The present findings indicate that different isolates of the same strain may possess different properties which may influence their in vivo effects, underlining the importance of control of the manufacturing process and the food matrix. The L. rhamnosus isolates tested in the present study were chosen to be from different products and origins. The manufacturing process may thus have had a significant impact on the strain properties. Often probiotics are used in fermented dairy products or as freeze-dried preparations. Both provide a matrix for the micro-organisms, and previous studies have indicated that the matrix may affect the strain properties(Reference Kankaanpaa, Salminen and Isolauri22, Reference Kankaanpaa, Yang and Kallio23). This, along with the production conditions, may in part explain the different results obtained between strain isolates when characterising strain impact on pathogen adhesion to mucus, although the existence of point mutations in some of the different isolates cannot be overruled.
In addition to the differences between strains, Deepika et al. (Reference Deepika, Green and Frazier24) have reported that the adhesion of the L. rhamnosus strain GG to Caco-2 cells was the highest when bacteria collected during the early stationary phase of growth were used. This finding suggests that the early stationary phase may be the optimum harvest point for Lactobacillus GG to obtain the most adhesive strain.

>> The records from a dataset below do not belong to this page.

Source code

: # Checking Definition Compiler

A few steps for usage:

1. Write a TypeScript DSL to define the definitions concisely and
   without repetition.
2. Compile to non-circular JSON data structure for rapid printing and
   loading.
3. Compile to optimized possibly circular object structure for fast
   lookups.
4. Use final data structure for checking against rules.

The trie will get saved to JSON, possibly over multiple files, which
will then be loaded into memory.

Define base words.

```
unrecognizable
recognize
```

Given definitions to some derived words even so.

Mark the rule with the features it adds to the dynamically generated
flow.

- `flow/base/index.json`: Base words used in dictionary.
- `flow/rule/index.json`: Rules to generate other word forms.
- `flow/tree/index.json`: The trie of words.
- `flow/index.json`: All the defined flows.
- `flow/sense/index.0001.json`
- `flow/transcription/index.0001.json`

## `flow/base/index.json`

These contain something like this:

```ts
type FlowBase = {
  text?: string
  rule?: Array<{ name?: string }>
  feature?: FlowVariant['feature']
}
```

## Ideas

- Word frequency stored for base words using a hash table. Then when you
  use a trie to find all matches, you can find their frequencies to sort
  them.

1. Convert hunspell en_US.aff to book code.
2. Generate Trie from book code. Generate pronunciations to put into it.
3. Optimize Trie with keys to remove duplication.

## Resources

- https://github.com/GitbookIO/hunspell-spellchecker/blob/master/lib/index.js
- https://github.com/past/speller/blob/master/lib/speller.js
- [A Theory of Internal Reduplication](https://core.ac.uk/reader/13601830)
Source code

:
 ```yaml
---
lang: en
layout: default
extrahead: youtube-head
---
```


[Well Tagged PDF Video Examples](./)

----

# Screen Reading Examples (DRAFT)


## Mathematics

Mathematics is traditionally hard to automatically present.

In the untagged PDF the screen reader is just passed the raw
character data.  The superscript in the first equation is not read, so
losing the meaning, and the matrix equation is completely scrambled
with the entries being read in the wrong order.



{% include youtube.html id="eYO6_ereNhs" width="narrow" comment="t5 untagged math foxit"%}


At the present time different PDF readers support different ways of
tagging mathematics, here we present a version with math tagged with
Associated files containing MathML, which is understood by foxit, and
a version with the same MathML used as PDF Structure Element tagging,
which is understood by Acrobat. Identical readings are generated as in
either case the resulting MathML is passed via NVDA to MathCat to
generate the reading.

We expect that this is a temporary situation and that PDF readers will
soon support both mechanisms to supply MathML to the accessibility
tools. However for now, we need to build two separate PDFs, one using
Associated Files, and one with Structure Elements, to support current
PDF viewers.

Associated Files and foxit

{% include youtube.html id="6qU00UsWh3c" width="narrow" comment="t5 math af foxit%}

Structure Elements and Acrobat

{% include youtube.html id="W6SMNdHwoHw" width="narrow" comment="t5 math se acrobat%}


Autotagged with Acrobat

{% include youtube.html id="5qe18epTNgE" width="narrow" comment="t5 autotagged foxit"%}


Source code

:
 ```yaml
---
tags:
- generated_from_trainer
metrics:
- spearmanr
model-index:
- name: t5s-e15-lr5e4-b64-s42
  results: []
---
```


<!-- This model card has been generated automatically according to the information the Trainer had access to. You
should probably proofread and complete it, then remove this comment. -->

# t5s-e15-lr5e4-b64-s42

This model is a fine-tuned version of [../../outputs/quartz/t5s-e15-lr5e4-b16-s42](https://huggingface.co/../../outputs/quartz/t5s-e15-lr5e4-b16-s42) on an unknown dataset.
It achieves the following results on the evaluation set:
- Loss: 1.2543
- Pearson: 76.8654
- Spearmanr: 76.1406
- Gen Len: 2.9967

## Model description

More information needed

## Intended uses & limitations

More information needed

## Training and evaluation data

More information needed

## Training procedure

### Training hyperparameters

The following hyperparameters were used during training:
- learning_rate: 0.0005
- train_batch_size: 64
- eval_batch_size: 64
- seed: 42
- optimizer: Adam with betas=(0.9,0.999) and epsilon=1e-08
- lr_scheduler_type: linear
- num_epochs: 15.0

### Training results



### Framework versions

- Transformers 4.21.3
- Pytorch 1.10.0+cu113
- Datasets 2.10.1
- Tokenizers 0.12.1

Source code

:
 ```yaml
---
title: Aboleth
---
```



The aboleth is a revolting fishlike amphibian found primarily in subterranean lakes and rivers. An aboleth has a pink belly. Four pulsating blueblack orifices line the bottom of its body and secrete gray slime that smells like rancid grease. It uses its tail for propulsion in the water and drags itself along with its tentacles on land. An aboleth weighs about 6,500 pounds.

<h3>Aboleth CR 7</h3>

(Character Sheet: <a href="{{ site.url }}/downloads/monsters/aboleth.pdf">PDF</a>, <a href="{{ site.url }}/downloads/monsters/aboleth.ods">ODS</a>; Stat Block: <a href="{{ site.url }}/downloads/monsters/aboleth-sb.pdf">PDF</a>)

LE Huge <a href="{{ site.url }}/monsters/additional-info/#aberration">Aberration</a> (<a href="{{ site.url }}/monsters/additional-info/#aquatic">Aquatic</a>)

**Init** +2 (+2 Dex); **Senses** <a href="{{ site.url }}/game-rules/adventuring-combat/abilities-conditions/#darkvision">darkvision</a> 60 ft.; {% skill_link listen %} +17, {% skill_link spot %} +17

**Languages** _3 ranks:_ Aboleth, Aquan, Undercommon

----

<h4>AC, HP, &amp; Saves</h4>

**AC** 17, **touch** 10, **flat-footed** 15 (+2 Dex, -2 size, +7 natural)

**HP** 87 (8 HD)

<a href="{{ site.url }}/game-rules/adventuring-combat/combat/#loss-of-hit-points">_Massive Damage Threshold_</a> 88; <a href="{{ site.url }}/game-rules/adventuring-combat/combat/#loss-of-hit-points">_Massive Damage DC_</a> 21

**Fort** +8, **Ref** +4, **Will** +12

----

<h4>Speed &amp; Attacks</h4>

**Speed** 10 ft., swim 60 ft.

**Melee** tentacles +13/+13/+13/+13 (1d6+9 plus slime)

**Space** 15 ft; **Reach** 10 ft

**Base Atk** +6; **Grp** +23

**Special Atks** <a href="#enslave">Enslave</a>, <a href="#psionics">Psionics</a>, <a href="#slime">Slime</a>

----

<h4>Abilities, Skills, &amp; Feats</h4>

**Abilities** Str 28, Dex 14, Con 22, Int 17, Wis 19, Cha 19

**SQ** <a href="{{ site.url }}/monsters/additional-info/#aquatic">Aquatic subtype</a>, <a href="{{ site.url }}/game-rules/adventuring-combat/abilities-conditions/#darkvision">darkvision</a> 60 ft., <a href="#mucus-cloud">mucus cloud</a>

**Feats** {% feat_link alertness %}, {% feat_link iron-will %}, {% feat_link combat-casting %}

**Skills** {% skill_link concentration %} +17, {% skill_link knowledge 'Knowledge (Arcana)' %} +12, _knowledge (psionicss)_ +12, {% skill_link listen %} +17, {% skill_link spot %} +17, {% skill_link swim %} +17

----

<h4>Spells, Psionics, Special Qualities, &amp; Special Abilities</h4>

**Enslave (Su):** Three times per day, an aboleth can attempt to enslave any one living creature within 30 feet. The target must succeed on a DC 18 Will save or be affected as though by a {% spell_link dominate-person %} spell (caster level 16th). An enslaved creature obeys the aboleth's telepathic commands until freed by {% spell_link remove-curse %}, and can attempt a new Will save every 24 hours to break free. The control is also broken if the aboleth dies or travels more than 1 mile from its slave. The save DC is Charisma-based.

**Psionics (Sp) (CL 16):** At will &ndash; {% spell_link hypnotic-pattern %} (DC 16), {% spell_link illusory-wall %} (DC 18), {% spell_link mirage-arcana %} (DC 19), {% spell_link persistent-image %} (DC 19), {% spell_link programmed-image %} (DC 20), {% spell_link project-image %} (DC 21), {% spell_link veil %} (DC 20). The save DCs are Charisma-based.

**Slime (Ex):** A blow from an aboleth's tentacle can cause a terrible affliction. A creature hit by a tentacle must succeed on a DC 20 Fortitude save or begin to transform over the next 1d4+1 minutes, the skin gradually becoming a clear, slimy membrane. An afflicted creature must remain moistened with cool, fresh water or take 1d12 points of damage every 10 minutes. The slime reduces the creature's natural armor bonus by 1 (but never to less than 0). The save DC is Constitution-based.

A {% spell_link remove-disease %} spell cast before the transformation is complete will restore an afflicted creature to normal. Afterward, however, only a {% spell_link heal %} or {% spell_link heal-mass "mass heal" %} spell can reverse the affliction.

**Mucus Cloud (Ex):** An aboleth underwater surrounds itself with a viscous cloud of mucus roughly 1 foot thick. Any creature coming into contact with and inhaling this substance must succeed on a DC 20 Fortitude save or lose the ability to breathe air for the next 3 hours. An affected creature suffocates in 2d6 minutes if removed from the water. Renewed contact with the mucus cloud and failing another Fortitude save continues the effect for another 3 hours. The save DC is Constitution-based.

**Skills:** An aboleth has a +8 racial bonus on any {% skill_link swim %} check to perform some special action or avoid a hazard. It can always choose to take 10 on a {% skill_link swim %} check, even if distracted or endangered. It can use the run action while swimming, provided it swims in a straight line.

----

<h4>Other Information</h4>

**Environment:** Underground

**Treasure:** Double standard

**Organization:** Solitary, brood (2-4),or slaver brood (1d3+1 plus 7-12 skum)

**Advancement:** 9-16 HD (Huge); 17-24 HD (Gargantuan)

Though L. rhamnosus GG is one of the probiotics subjected to the largest number of human intervention studies, in many cases no attention has been paid to the specific properties of the strains used. The lack of such reports is surprising, especially considering the early findings on changes in the in vitro properties of early L. rhamnosus GG strains following different production processes and a long-term series of reinoculations, suggesting deterioration of adhesion properties(Reference Elo, Saxelin and Salminen6) and the report on production lot differences in an L. acidophilus strain influencing the outcome of human intervention studies(Reference Clements, Levine and Ristaino8).
Taken together, we conclude that the original properties used in the selection of specific probiotic strains may indeed be influenced by industrial production processes and conditions as well as by the food matrix used. This finding sets important prerequisites for quality control in probiotics. Ensuring the original properties is especially important when the strain or product is used in human intervention studies, as small changes may significantly influence the outcome. The finding also presupposes new quality-control measures for the manufacture of probiotics for food use to preserve the original properties, which may have an impact on efficacy in human studies.
Acknowledgements
The present study was supported by the Academy of Finland (grant no. 126835) and a grant from Mead Johnson Nutrition. None of the authors had a personal or financial conflict of interest. The author's responsibilities were as follows: Ł. G., E. I., S. S. and M. G. planned and coordinated the study; Ł. G. and M. G. were responsible for the laboratory experiments of the study. All authors participated in the analysis of results and in writing the manuscript. We thank Tuija Poussa for statistical consultation during the data analysis and help in writing the manuscript.